Ancient Martian Deltas: Evidence for Shallow and Deep Standing Bodies of Water

Abstract:

Ancient deltas on Mars are indicative of a geologic history composed of complex fluvio-deltaic deposits. We focus on two morphologically different deltas preserved on Mars, one located in the Jezero crater and the other in the Shalbatana Valles canyon. The Jezero delta, formed during the Noachian age, is a large fluvial delta with strong channelization and a rigid shoreline resembling a terrestrial delta. In contrast, the Shalbatana Delta is a smaller scaled more briefly lived delta system, developed during the Hesperian, that is characterized by its smooth and simple planform.
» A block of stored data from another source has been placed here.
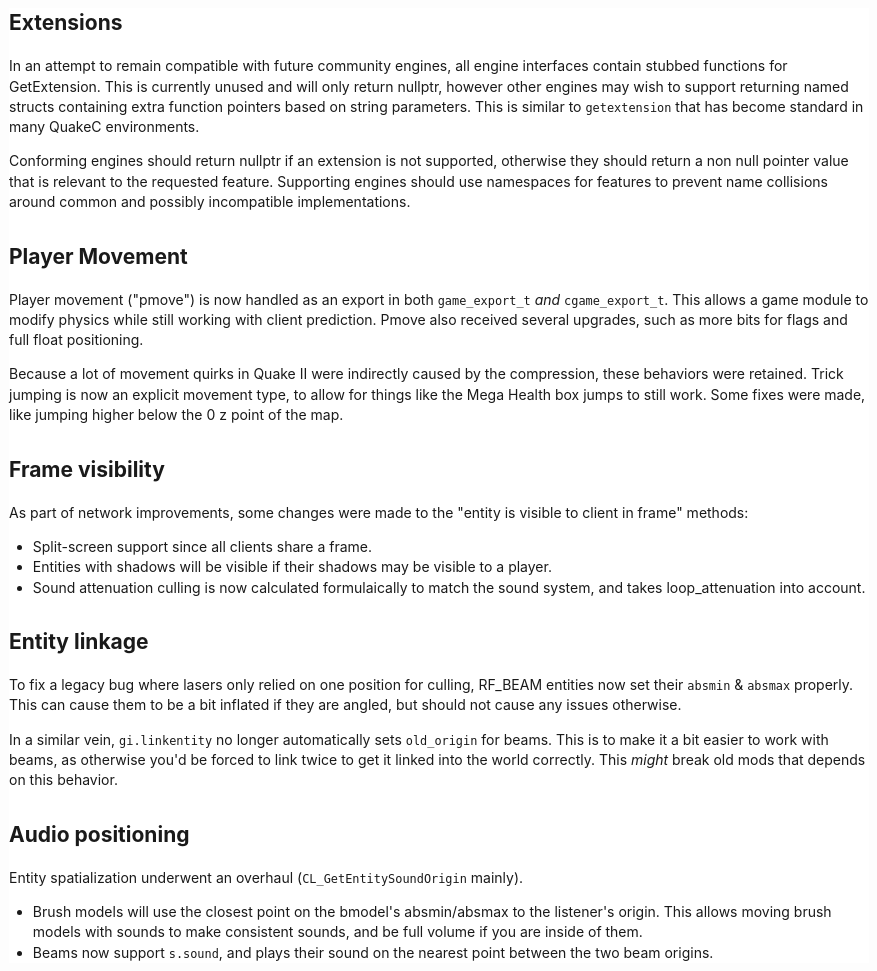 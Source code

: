 ## Extensions

In an attempt to remain compatible with future community engines, all engine interfaces contain stubbed functions for GetExtension. This is currently unused and will only return nullptr, however other engines may wish to support returning named structs containing extra function pointers based on string parameters. This is similar to `getextension` that has become standard in many QuakeC environments.

Conforming engines should return nullptr if an extension is not supported, otherwise they should return a non null pointer value that is relevant to the requested feature. Supporting engines should use namespaces for features to prevent name collisions around common and possibly incompatible implementations.

## Player Movement

Player movement ("pmove") is now handled as an export in both `game_export_t` *and* `cgame_export_t`. This allows a game module to modify physics while still working with client prediction. Pmove also received several upgrades, such as more bits for flags and full float positioning.

Because a lot of movement quirks in Quake II were indirectly caused by the compression, these behaviors were retained. Trick jumping is now an explicit movement type, to allow for things like the Mega Health box jumps to still work. Some fixes were made, like jumping higher below the 0 z point of the map.

## Frame visibility

As part of network improvements, some changes were made to the "entity is visible to client in frame" methods:
* Split-screen support since all clients share a frame.
* Entities with shadows will be visible if their shadows may be visible to a player.
* Sound attenuation culling is now calculated formulaically to match the sound system, and takes loop_attenuation into account.

## Entity linkage

To fix a legacy bug where lasers only relied on one position for culling, RF_BEAM entities now set their `absmin` & `absmax` properly. This can cause them to be a bit inflated if they are angled, but should not cause any issues otherwise.

In a similar vein, `gi.linkentity` no longer automatically sets `old_origin` for beams. This is to make it a bit easier to work with beams, as otherwise you'd be forced to link twice to get it linked into the world correctly. This *might* break old mods that depends on this behavior.

## Audio positioning

Entity spatialization underwent an overhaul (`CL_GetEntitySoundOrigin` mainly).

* Brush models will use the closest point on the bmodel's absmin/absmax to the listener's origin. This allows moving brush models with sounds to make consistent sounds, and be full volume if you are inside of them.
* Beams now support `s.sound`, and plays their sound on the nearest point between the two beam origins.
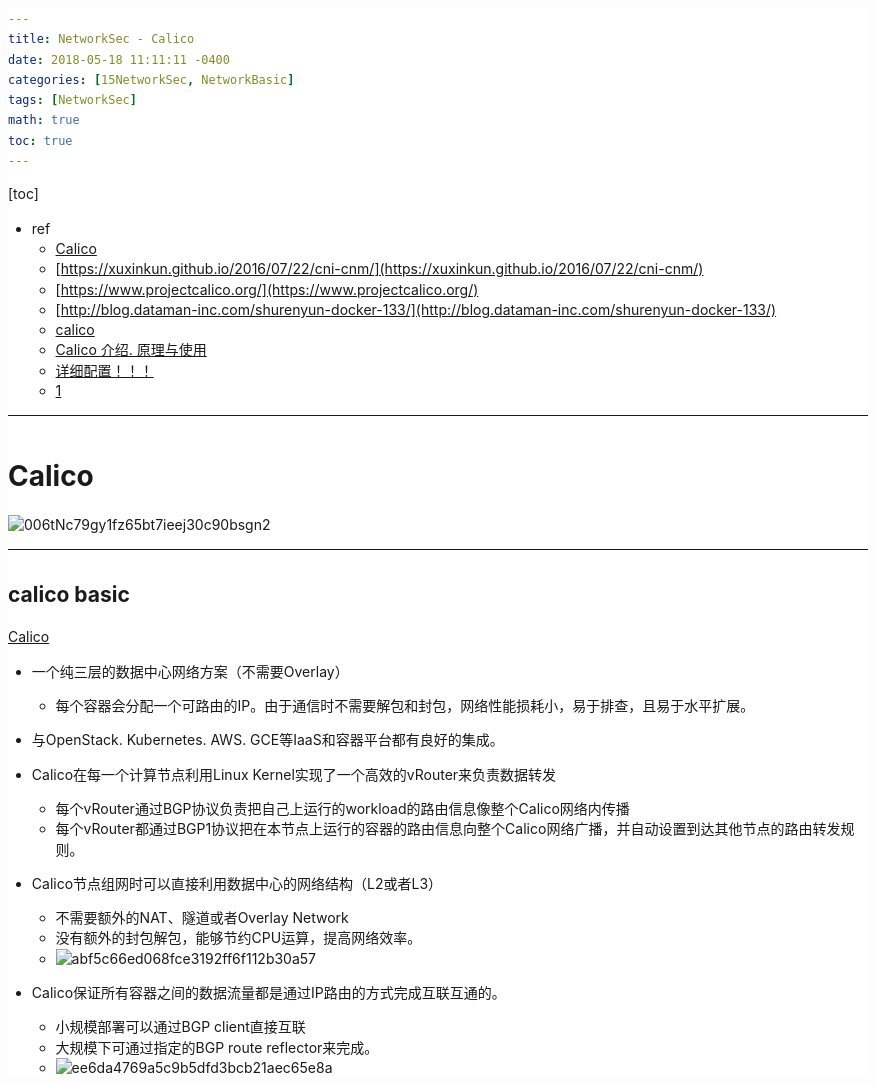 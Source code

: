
 ```yaml
---
title: NetworkSec - Calico
date: 2018-05-18 11:11:11 -0400
categories: [15NetworkSec, NetworkBasic]
tags: [NetworkSec]
math: true
toc: true
---
```


[toc]

- ref
  - [Calico](https://feisky.gitbooks.io/sdn/content/container/calico/)
  - [https://xuxinkun.github.io/2016/07/22/cni-cnm/](https://xuxinkun.github.io/2016/07/22/cni-cnm/)
  - [https://www.projectcalico.org/](https://www.projectcalico.org/)
  - [http://blog.dataman-inc.com/shurenyun-docker-133/](http://blog.dataman-inc.com/shurenyun-docker-133/)
  - [calico](https://jimmysong.io/kubernetes-handbook/concepts/calico.html)
  - [Calico 介绍. 原理与使用](https://cloud.tencent.com/developer/article/1638845)
  - [详细配置！！！](http://dockerone.com/article/10709)
  - [1](https://qiankunli.github.io/2018/02/04/calico.html)


---

# Calico

![006tNc79gy1fz65bt7ieej30c90bsgn2](https://i.imgur.com/HoeTaXs.jpg)

---

## calico basic

[Calico](https://www.projectcalico.org/)
- 一个纯三层的数据中心网络方案（不需要Overlay）
  - 每个容器会分配一个可路由的IP。由于通信时不需要解包和封包，网络性能损耗小，易于排查，且易于水平扩展。

- 与OpenStack. Kubernetes. AWS. GCE等IaaS和容器平台都有良好的集成。


- Calico在每一个计算节点利用Linux Kernel实现了一个高效的vRouter来负责数据转发
  - 每个vRouter通过BGP协议负责把自己上运行的workload的路由信息像整个Calico网络内传播
  - 每个vRouter都通过BGP1协议把在本节点上运行的容器的路由信息向整个Calico网络广播，并自动设置到达其他节点的路由转发规则。

- Calico节点组网时可以直接利用数据中心的网络结构（L2或者L3）
  - 不需要额外的NAT、隧道或者Overlay Network
  - 没有额外的封包解包，能够节约CPU运算，提高网络效率。
  - ![abf5c66ed068fce3192ff6f112b30a57](https://i.imgur.com/cfshmWs.png)

- Calico保证所有容器之间的数据流量都是通过IP路由的方式完成互联互通的。
  - 小规模部署可以通过BGP client直接互联
  - 大规模下可通过指定的BGP route reflector来完成。
  - ![ee6da4769a5c9b5dfd3bcb21aec65e8a](https://i.imgur.com/8eDh85a.png)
Evidence from previous studies on these Martian deltas such as the base level, mechanism to build sediment cohesion, estimated discharge, and time of formation offer support to ultimately discover why one delta drastically differs from the other. Based upon the observations from these two locations, we investigate through our physical experiments the conditions required to create these prograding deltas. We use carbonate precipitation in our experiments as a mechanism to increase bank stability, an alternative for any chemically driven precipitated deposits that potentially improve cohesion as vegetation does for terrestrial deltas. We found that there are differences in floodplain thickness, channelization, shoreline rugosity, and delta shape in the carbonate verse non-carbonate runs. Additionally, we conducted runs for isolating the influence that shallow and deep standing bodies of water have on prograding deltas. The experimental results suggested that the highly channelized delta (e.g., Jezero delta) rapidly prograded into a shallow body of water, covering a broader surface area and is dependent on a cohesive force for channel organization. On the contrary, Gilbert-type delta (e.g., Shalbatana delta) was best replicated when prograding into a deep standing body of water. Investigation using the experimental carbonate deltas suggests that cohesion results in better channelization (more elongate), smaller sediment aggradation rates, and more rugosity in shoreline. This information is important to further understand and piece together the climatic, hydraulic and biologic history of Mars.